• **TASK TO COMPLETE**: All of the data that follows is to be printed exactly, without pictures.

• **PROVIDED RECORDS**:
+===+
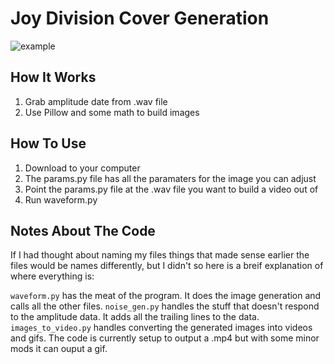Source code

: # Joy Division Cover Generation
![example](example.gif)


## How It Works
1. Grab amplitude date from .wav file
2. Use Pillow and some math to build images

## How To Use
1. Download to your computer
2. The params.py file has all the paramaters for the image you can adjust
3. Point the params.py file at the .wav file you want to build a video out of
4. Run waveform.py

## Notes About The Code
If I had thought about naming my files things that made sense earlier the files would be names differently, but I didn't so here is a breif explanation of where everything is:

`waveform.py` has the meat of the program. It does the image generation and calls all the other files.
`noise_gen.py` handles the stuff that doesn't respond to the amplitude data. It adds all the trailing lines to the data.
`images_to_video.py` handles converting the generated images into videos and gifs. The code is currently setup to output a .mp4 but with some minor mods it can ouput a gif.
+===+
• **SOLVED EXERCISE**:
Source code

: # Joy Division Cover Generation
![example](example.gif)


## How It Works
1. Grab amplitude date from .wav file
2. Use Pillow and some math to build images

## How To Use
1. Download to your computer
2. The params.py file has all the paramaters for the image you can adjust
3. Point the params.py file at the .wav file you want to build a video out of
4. Run waveform.py

## Notes About The Code
If I had thought about naming my files things that made sense earlier the files would be names differently, but I didn't so here is a breif explanation of where everything is:

`waveform.py` has the meat of the program. It does the image generation and calls all the other files.
`noise_gen.py` handles the stuff that doesn't respond to the amplitude data. It adds all the trailing lines to the data.
`images_to_video.py` handles converting the generated images into videos and gifs. The code is currently setup to output a .mp4 but with some minor mods it can ouput a gif.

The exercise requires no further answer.